• **REQUIREMENT**:
Where does the word "without" occur in the entries below? Copy every line that has it.

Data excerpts

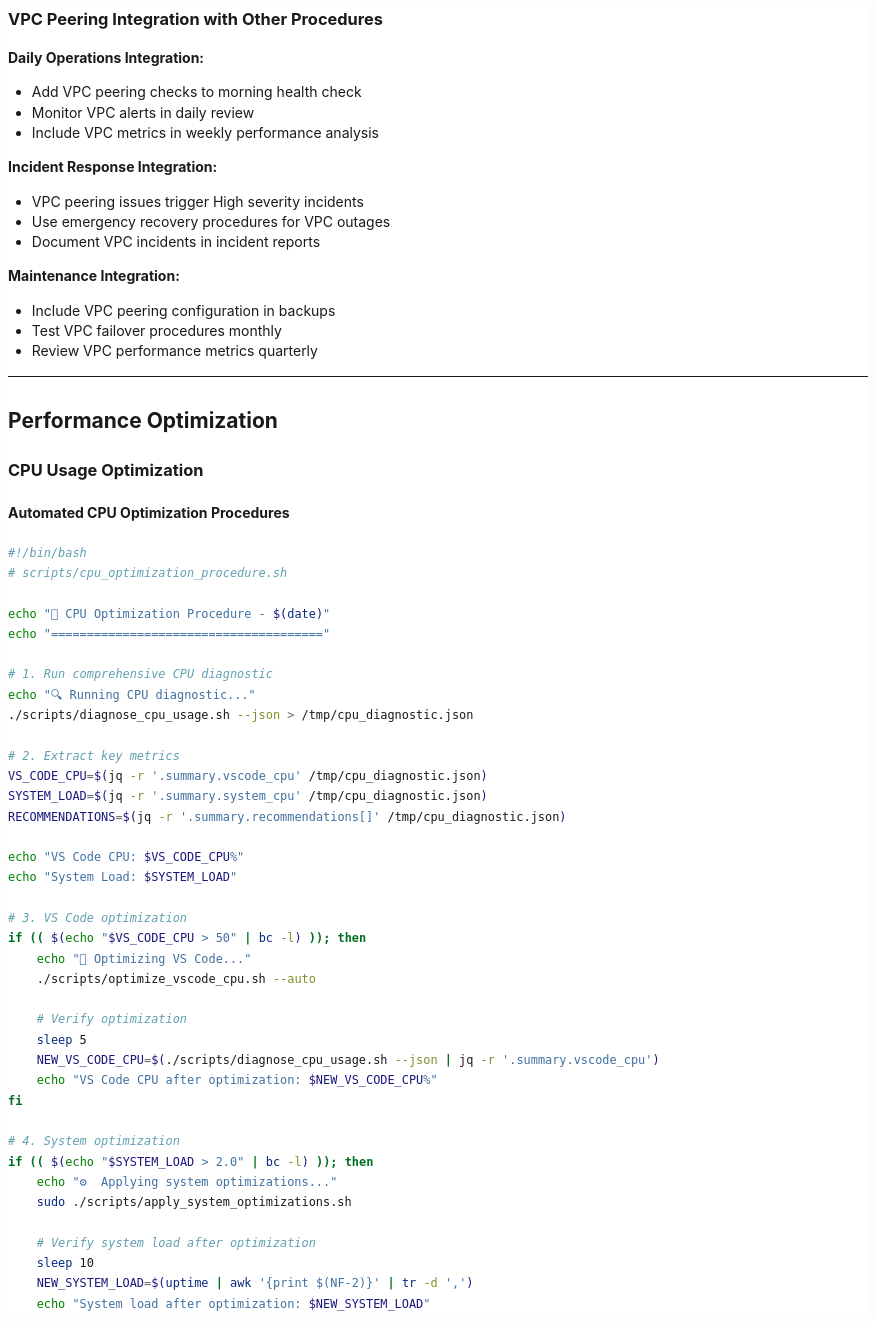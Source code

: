 ### VPC Peering Integration with Other Procedures

**Daily Operations Integration:**
- Add VPC peering checks to morning health check
- Monitor VPC alerts in daily review
- Include VPC metrics in weekly performance analysis

**Incident Response Integration:**
- VPC peering issues trigger High severity incidents
- Use emergency recovery procedures for VPC outages
- Document VPC incidents in incident reports

**Maintenance Integration:**
- Include VPC peering configuration in backups
- Test VPC failover procedures monthly
- Review VPC performance metrics quarterly

---

## Performance Optimization

### CPU Usage Optimization

#### Automated CPU Optimization Procedures

```bash
#!/bin/bash
# scripts/cpu_optimization_procedure.sh

echo "🔧 CPU Optimization Procedure - $(date)"
echo "======================================"

# 1. Run comprehensive CPU diagnostic
echo "🔍 Running CPU diagnostic..."
./scripts/diagnose_cpu_usage.sh --json > /tmp/cpu_diagnostic.json

# 2. Extract key metrics
VS_CODE_CPU=$(jq -r '.summary.vscode_cpu' /tmp/cpu_diagnostic.json)
SYSTEM_LOAD=$(jq -r '.summary.system_cpu' /tmp/cpu_diagnostic.json)
RECOMMENDATIONS=$(jq -r '.summary.recommendations[]' /tmp/cpu_diagnostic.json)

echo "VS Code CPU: $VS_CODE_CPU%"
echo "System Load: $SYSTEM_LOAD"

# 3. VS Code optimization
if (( $(echo "$VS_CODE_CPU > 50" | bc -l) )); then
    echo "🚀 Optimizing VS Code..."
    ./scripts/optimize_vscode_cpu.sh --auto

    # Verify optimization
    sleep 5
    NEW_VS_CODE_CPU=$(./scripts/diagnose_cpu_usage.sh --json | jq -r '.summary.vscode_cpu')
    echo "VS Code CPU after optimization: $NEW_VS_CODE_CPU%"
fi

# 4. System optimization
if (( $(echo "$SYSTEM_LOAD > 2.0" | bc -l) )); then
    echo "⚙️  Applying system optimizations..."
    sudo ./scripts/apply_system_optimizations.sh

    # Verify system load after optimization
    sleep 10
    NEW_SYSTEM_LOAD=$(uptime | awk '{print $(NF-2)}' | tr -d ',')
    echo "System load after optimization: $NEW_SYSTEM_LOAD"
```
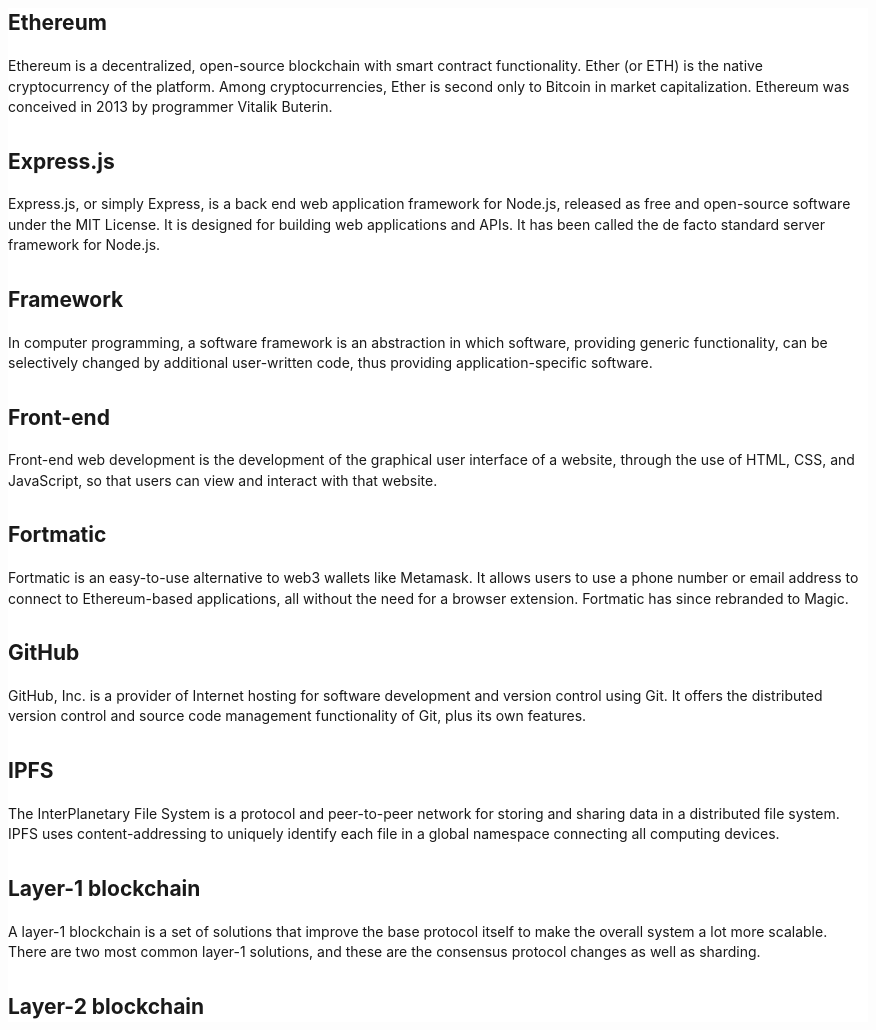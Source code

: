 ## Ethereum

Ethereum is a decentralized, open-source blockchain with smart contract functionality. Ether (or ETH) is the native cryptocurrency of the platform. Among cryptocurrencies, Ether is second only to Bitcoin in market capitalization. Ethereum was conceived in 2013 by programmer Vitalik Buterin.

## Express.js

Express.js, or simply Express, is a back end web application framework for Node.js, released as free and open-source software under the MIT License. It is designed for building web applications and APIs. It has been called the de facto standard server framework for Node.js.

## Framework

In computer programming, a software framework is an abstraction in which software, providing generic functionality, can be selectively changed by additional user-written code, thus providing application-specific software.

## Front-end

Front-end web development is the development of the graphical user interface of a website, through the use of HTML, CSS, and JavaScript, so that users can view and interact with that website.

## Fortmatic

Fortmatic is an easy-to-use alternative to web3 wallets like Metamask. It allows users to use a phone number or email address to connect to Ethereum-based applications, all without the need for a browser extension. Fortmatic has since rebranded to Magic.

## GitHub

GitHub, Inc. is a provider of Internet hosting for software development and version control using Git. It offers the distributed version control and source code management functionality of Git, plus its own features.

## IPFS

The InterPlanetary File System is a protocol and peer-to-peer network for storing and sharing data in a distributed file system. IPFS uses content-addressing to uniquely identify each file in a global namespace connecting all computing devices.

## Layer-1 blockchain

A layer-1 blockchain is a set of solutions that improve the base protocol itself to make the overall system a lot more scalable. There are two most common layer-1 solutions, and these are the consensus protocol changes as well as sharding.

## Layer-2 blockchain
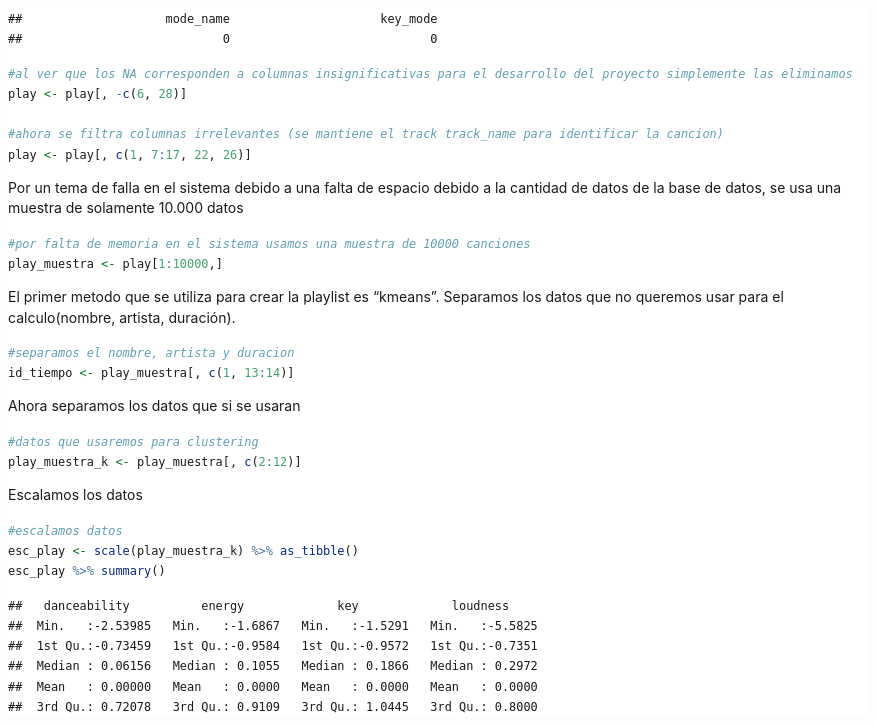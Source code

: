     ##                    mode_name                     key_mode 
    ##                            0                            0

``` r
#al ver que los NA corresponden a columnas insignificativas para el desarrollo del proyecto simplemente las eliminamos
play <- play[, -c(6, 28)]

#ahora se filtra columnas irrelevantes (se mantiene el track track_name para identificar la cancion)
play <- play[, c(1, 7:17, 22, 26)]
```

Por un tema de falla en el sistema debido a una falta de espacio debido
a la cantidad de datos de la base de datos, se usa una muestra de
solamente 10.000 datos

``` r
#por falta de memoria en el sistema usamos una muestra de 10000 canciones
play_muestra <- play[1:10000,]
```

El primer metodo que se utiliza para crear la playlist es “kmeans”.
Separamos los datos que no queremos usar para el calculo(nombre,
artista, duración).

``` r
#separamos el nombre, artista y duracion
id_tiempo <- play_muestra[, c(1, 13:14)]
```

Ahora separamos los datos que si se usaran

``` r
#datos que usaremos para clustering
play_muestra_k <- play_muestra[, c(2:12)]
```

Escalamos los datos

``` r
#escalamos datos
esc_play <- scale(play_muestra_k) %>% as_tibble()
esc_play %>% summary()
```

    ##   danceability          energy             key             loudness      
    ##  Min.   :-2.53985   Min.   :-1.6867   Min.   :-1.5291   Min.   :-5.5825  
    ##  1st Qu.:-0.73459   1st Qu.:-0.9584   1st Qu.:-0.9572   1st Qu.:-0.7351  
    ##  Median : 0.06156   Median : 0.1055   Median : 0.1866   Median : 0.2972  
    ##  Mean   : 0.00000   Mean   : 0.0000   Mean   : 0.0000   Mean   : 0.0000  
    ##  3rd Qu.: 0.72078   3rd Qu.: 0.9109   3rd Qu.: 1.0445   3rd Qu.: 0.8000  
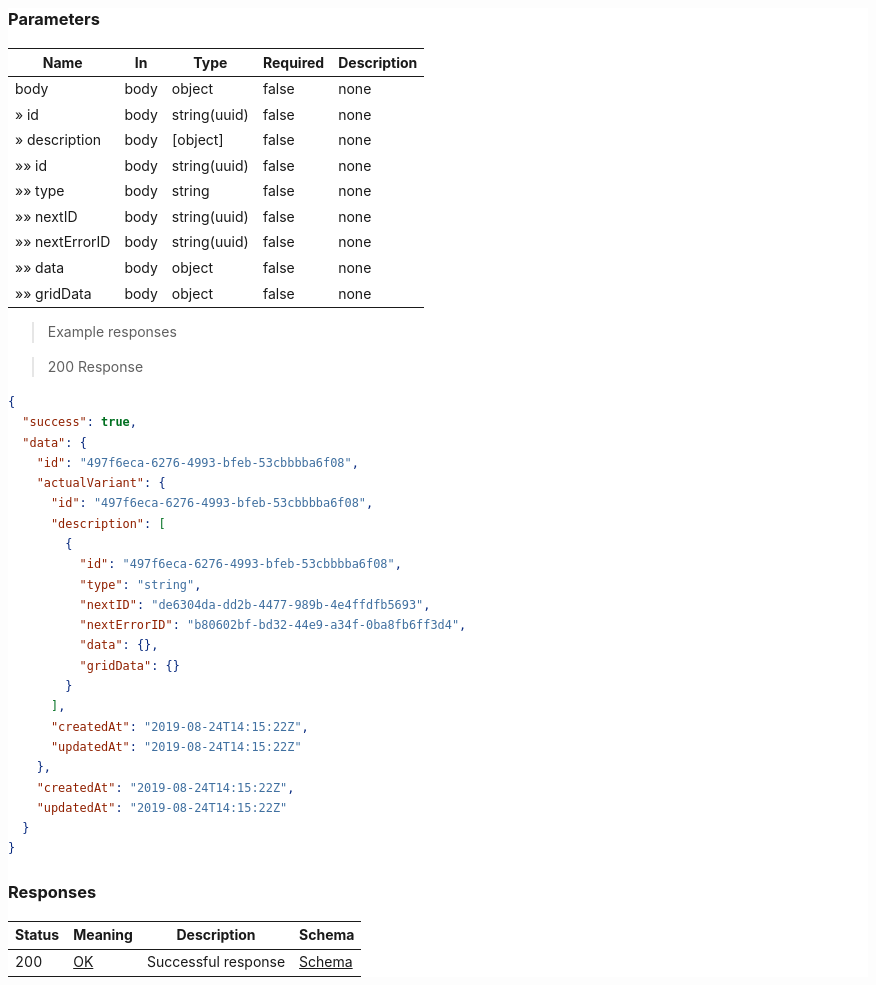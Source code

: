 <h3 id="put__api_schema-parameters">Parameters</h3>

|Name|In|Type|Required|Description|
|---|---|---|---|---|
|body|body|object|false|none|
|» id|body|string(uuid)|false|none|
|» description|body|[object]|false|none|
|»» id|body|string(uuid)|false|none|
|»» type|body|string|false|none|
|»» nextID|body|string(uuid)|false|none|
|»» nextErrorID|body|string(uuid)|false|none|
|»» data|body|object|false|none|
|»» gridData|body|object|false|none|

> Example responses

> 200 Response

```json
{
  "success": true,
  "data": {
    "id": "497f6eca-6276-4993-bfeb-53cbbbba6f08",
    "actualVariant": {
      "id": "497f6eca-6276-4993-bfeb-53cbbbba6f08",
      "description": [
        {
          "id": "497f6eca-6276-4993-bfeb-53cbbbba6f08",
          "type": "string",
          "nextID": "de6304da-dd2b-4477-989b-4e4ffdfb5693",
          "nextErrorID": "b80602bf-bd32-44e9-a34f-0ba8fb6ff3d4",
          "data": {},
          "gridData": {}
        }
      ],
      "createdAt": "2019-08-24T14:15:22Z",
      "updatedAt": "2019-08-24T14:15:22Z"
    },
    "createdAt": "2019-08-24T14:15:22Z",
    "updatedAt": "2019-08-24T14:15:22Z"
  }
}
```

<h3 id="put__api_schema-responses">Responses</h3>

|Status|Meaning|Description|Schema|
|---|---|---|---|
|200|[OK](https://tools.ietf.org/html/rfc7231#section-6.3.1)|Successful response|[Schema](#schemaschema)|
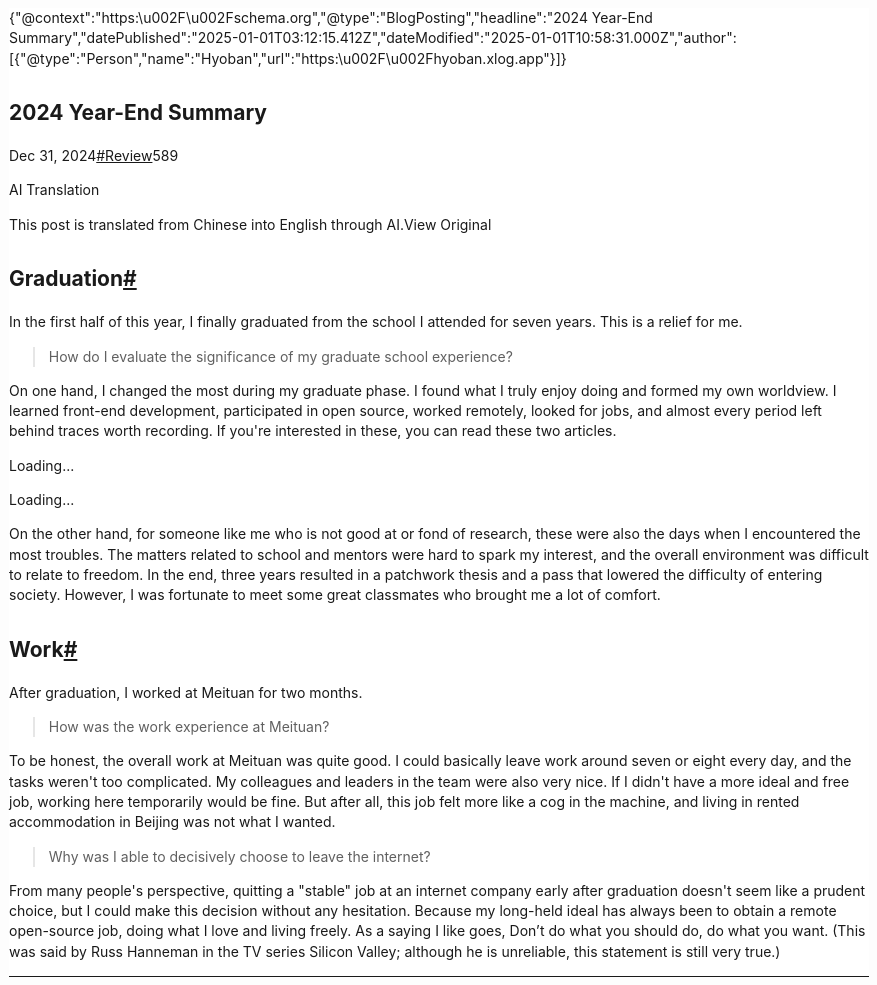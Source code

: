 {"@context":"https:\\u002F\\u002Fschema.org","@type":"BlogPosting","headline":"2024 Year-End Summary","datePublished":"2025-01-01T03:12:15.412Z","dateModified":"2025-01-01T10:58:31.000Z","author":\[{"@type":"Person","name":"Hyoban","url":"https:\\u002F\\u002Fhyoban.xlog.app"}\]}

## 2024 Year-End Summary

Dec 31, 2024[#Review](/tag/Review)589[](https://scan.crossbell.io/tx/0x28e834bd9a43837fb6401dcc150c815fa1660ec511effec19540c2e61411492a)

AI Translation

This post is translated from Chinese into English through AI.View Original

## Graduation[#](#user-content-graduation)

In the first half of this year, I finally graduated from the school I attended for seven years. This is a relief for me.

> How do I evaluate the significance of my graduate school experience?

On one hand, I changed the most during my graduate phase. I found what I truly enjoy doing and formed my own worldview. I learned front-end development, participated in open source, worked remotely, looked for jobs, and almost every period left behind traces worth recording. If you're interested in these, you can read these two articles.

Loading...

Loading...

On the other hand, for someone like me who is not good at or fond of research, these were also the days when I encountered the most troubles. The matters related to school and mentors were hard to spark my interest, and the overall environment was difficult to relate to freedom. In the end, three years resulted in a patchwork thesis and a pass that lowered the difficulty of entering society. However, I was fortunate to meet some great classmates who brought me a lot of comfort.

## Work[#](#user-content-work)

After graduation, I worked at Meituan for two months.

> How was the work experience at Meituan?

To be honest, the overall work at Meituan was quite good. I could basically leave work around seven or eight every day, and the tasks weren't too complicated. My colleagues and leaders in the team were also very nice. If I didn't have a more ideal and free job, working here temporarily would be fine. But after all, this job felt more like a cog in the machine, and living in rented accommodation in Beijing was not what I wanted.

> Why was I able to decisively choose to leave the internet?

From many people's perspective, quitting a "stable" job at an internet company early after graduation doesn't seem like a prudent choice, but I could make this decision without any hesitation. Because my long-held ideal has always been to obtain a remote open-source job, doing what I love and living freely. As a saying I like goes, Don’t do what you should do, do what you want. (This was said by Russ Hanneman in the TV series Silicon Valley; although he is unreliable, this statement is still very true.)

---
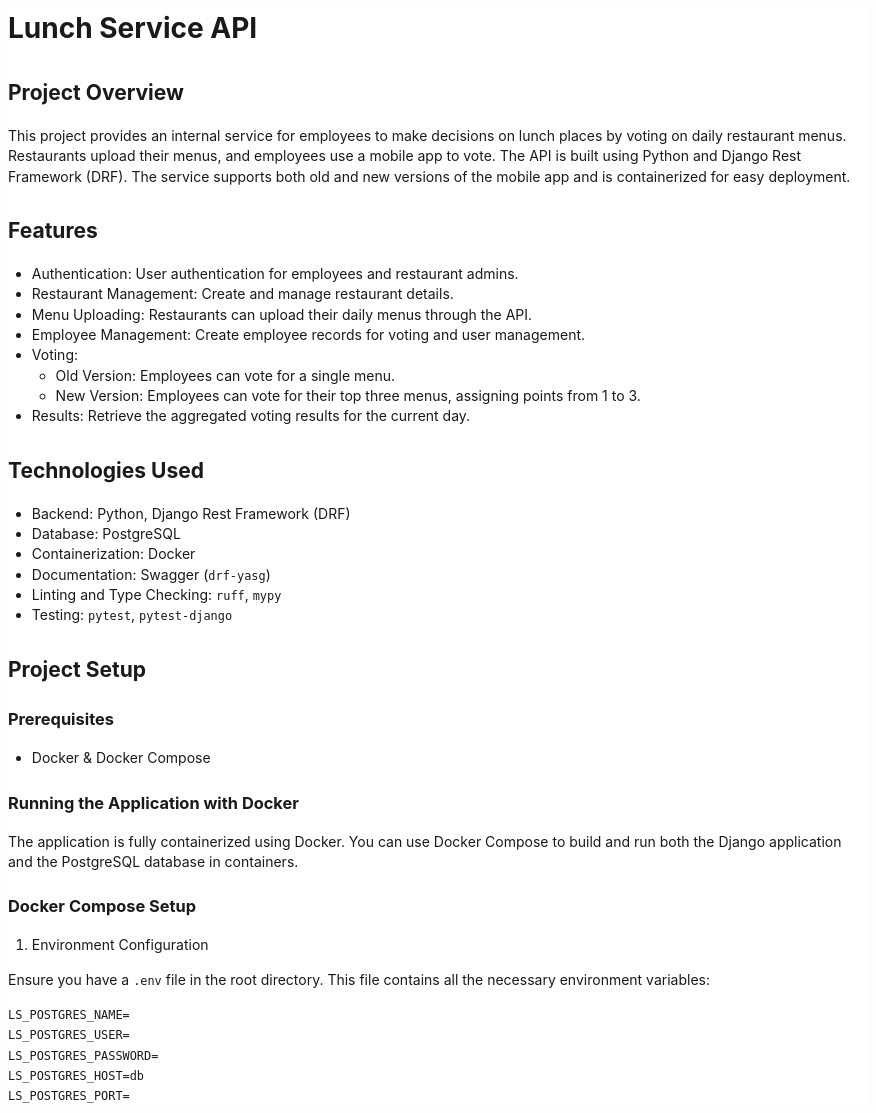 # Lunch Service API
## Project Overview

This project provides an internal service for employees to make decisions on lunch places by voting on daily restaurant menus. Restaurants upload their menus, and employees use a mobile app to vote. The API is built using Python and Django Rest Framework (DRF). The service supports both old and new versions of the mobile app and is containerized for easy deployment.

## Features

- Authentication: User authentication for employees and restaurant admins.
- Restaurant Management: Create and manage restaurant details.
- Menu Uploading: Restaurants can upload their daily menus through the API.
- Employee Management: Create employee records for voting and user management.
- Voting:
  - Old Version: Employees can vote for a single menu.
  - New Version: Employees can vote for their top three menus, assigning points from 1 to 3.
- Results: Retrieve the aggregated voting results for the current day.

## Technologies Used
- Backend: Python, Django Rest Framework (DRF)
- Database: PostgreSQL
- Containerization: Docker
- Documentation: Swagger (`drf-yasg`)
- Linting and Type Checking: `ruff`, `mypy`
- Testing: `pytest`, `pytest-django`

## Project Setup
### Prerequisites

- Docker & Docker Compose

### Running the Application with Docker
The application is fully containerized using Docker. You can use Docker Compose to build and run both the Django application and the PostgreSQL database in containers.

### Docker Compose Setup

1. Environment Configuration

Ensure you have a `.env` file in the root directory. This file contains all the necessary environment variables:

```.dotenv
LS_POSTGRES_NAME=
LS_POSTGRES_USER=
LS_POSTGRES_PASSWORD=
LS_POSTGRES_HOST=db
LS_POSTGRES_PORT=

```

• **RESPONSE AREA**:
Fortmatic is an easy-to-use alternative to web3 wallets like Metamask. It allows users to use a phone number or email address to connect to Ethereum-based applications, all without the need for a browser extension. Fortmatic has since rebranded to Magic.
From many people's perspective, quitting a "stable" job at an internet company early after graduation doesn't seem like a prudent choice, but I could make this decision without any hesitation. Because my long-held ideal has always been to obtain a remote open-source job, doing what I love and living freely. As a saying I like goes, Don’t do what you should do, do what you want. (This was said by Russ Hanneman in the TV series Silicon Valley; although he is unreliable, this statement is still very true.)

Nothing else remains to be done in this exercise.